3. Pro-actively encourage lots of ideas - if we don't start with a huge funnel of ideas, you won't be let with many ultimately!

Building Resilience to Change

I have been reading an amazing book by Jeanie Daniel Duck where she talks about the human and emotional side of change - and how change interventions that ignore the "change monster" are doomed to failure.
We often attend programs on how to lead and manage change effectively and team leaders and managers learn skills in setting plans in place and implementing them.
More recently we are receiving requests from organisations to assist them in working with team members AND their managers to assist them in coping with the amount of change that confronts them. How do you guide the team through a process of dealing with the "change monster" - a catchphrase for all the deep human emotions that are triggered by organisational change.
We have a well developed program for managers on leading change and on setting practical strategies for following the key steps to achieving a positive outcome.

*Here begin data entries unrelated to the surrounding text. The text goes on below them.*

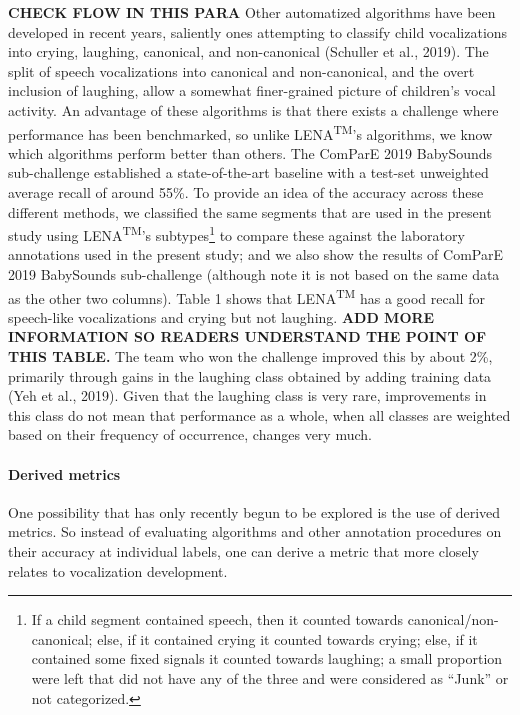 \documentclass[english,,man]{apa6}
\begin{document}
\textbf{CHECK FLOW IN THIS PARA} Other automatized algorithms have been developed in recent years, saliently ones attempting to classify child vocalizations into crying, laughing, canonical, and non-canonical (Schuller et al., 2019). The split of speech vocalizations into canonical and non-canonical, and the overt inclusion of laughing, allow a somewhat finer-grained picture of children's vocal activity. An advantage of these algorithms is that there exists a challenge where performance has been benchmarked, so unlike LENA\textsuperscript{TM}'s algorithms, we know which algorithms perform better than others. The ComParE 2019 BabySounds sub-challenge established a state-of-the-art baseline with a test-set unweighted average recall of around 55\%. To provide an idea of the accuracy across these different methods, we classified the same segments that are used in the present study using LENA\textsuperscript{TM}'s subtypes\footnote{If a child segment contained speech, then it counted towards canonical/non-canonical; else, if it contained crying it counted towards crying; else, if it contained some fixed signals it counted towards laughing; a small proportion were left that did not have any of the three and were considered as \enquote{Junk} or not categorized.} to compare these against the laboratory annotations used in the present study; and we also show the results of ComParE 2019 BabySounds sub-challenge (although note it is not based on the same data as the other two columns). Table 1 shows that LENA\textsuperscript{TM} has a good recall for speech-like vocalizations and crying but not laughing. \textbf{ADD MORE INFORMATION SO READERS UNDERSTAND THE POINT OF THIS TABLE.} The team who won the challenge improved this by about 2\%, primarily through gains in the laughing class obtained by adding training data (Yeh et al., 2019). Given that the laughing class is very rare, improvements in this class do not mean that performance as a whole, when all classes are weighted based on their frequency of occurrence, changes very much.

\hypertarget{derived-metrics}{%
\paragraph{Derived metrics}\label{derived-metrics}}

One possibility that has only recently begun to be explored is the use of derived metrics. So instead of evaluating algorithms and other annotation procedures on their accuracy at individual labels, one can derive a metric that more closely relates to vocalization development.
\end{document}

In response to client requests, we have recently developed a 1 day and a 1/2 day program that targets team members and assists them in dealing with the emotional elements of a transformation and change process. The emotions that emerge are complex, often frightening and are not always visible. What skills, thought processes and behaviours could be useful in navigating the many mergers, reorganisations and changes in strategy, policy and process that occur in organisations? How do individuals maintain their levels of motivation and and cope with the realities of living through major changes.
The program is totally experiential and no course manuals or notes are distributed. The room is set up with chairs in a circle and in some instances pushed to the side of the room. A series of activities commences and after each activity there is a guided de-brief. Through the de-brief, skills and behaviours are discussed and addressed and key messages are explored.

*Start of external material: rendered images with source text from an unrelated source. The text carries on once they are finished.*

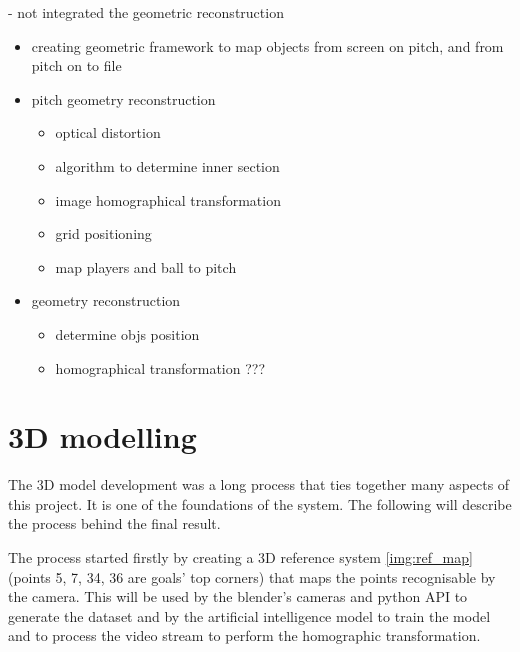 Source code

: \documentclass[
    11pt,
    twoside
]{report}
\begin{document}
- not integrated the geometric reconstruction


\begin{itemize}
\item
creating geometric framework to map objects from screen on pitch, and from pitch on to file
\end{itemize}

\begin{itemize}
\item
  pitch geometry reconstruction

  \begin{itemize}
  \item
    optical distortion
  \item
    algorithm to determine inner section
  \item
    image homographical transformation
  \item
    grid positioning
  \item
    map players and ball to pitch
  \end{itemize}
\end{itemize}


\begin{itemize}
\item
    geometry reconstruction
    \begin{itemize}
      \item
        determine objs position
      \item
        homographical transformation ???
    \end{itemize}
\end{itemize}





\section{3D modelling}


The 3D model development was a long process that ties together many aspects of this project. It is one of the foundations of the system. The following will describe the process behind the final result.


The process started firstly by creating a 3D reference system \ref{img:ref_map} (points 5, 7, 34, 36 are goals' top corners) that maps the points recognisable by the camera. This will be used by the blender's cameras and python API to generate the dataset and by the artificial intelligence model to train the model and to process the video stream to perform the homographic transformation.
\end{document}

Some of these key messages are:
Acknowledge all the change monsters in the room - this is the first step to begin to surface what is normally swimming way below the ice berg.
Understand and make use of the power of the team - supportive teams have the ability to assist in moving people through change. When people band together to conquer the change monster, they usually do!
The need to behave differently and think differently - how can we extend ourselves to take on a different perspective and to meet new challenges. All of this takes immense courage - what stories of inspiration are there to cope with all the heightened emotions of change
We all have endless possibilities - how can we awaken these and find what inspires us. Once we have found what inspires us, how do we integrate this passion into our working environment.
Setting individual behavioural contracts - answering questions around which behaviours need to stop, start or change and also thinking through the ways in which we might sabotage ourselves as well as what is the positive payoffs and rewards for stretching ourselves.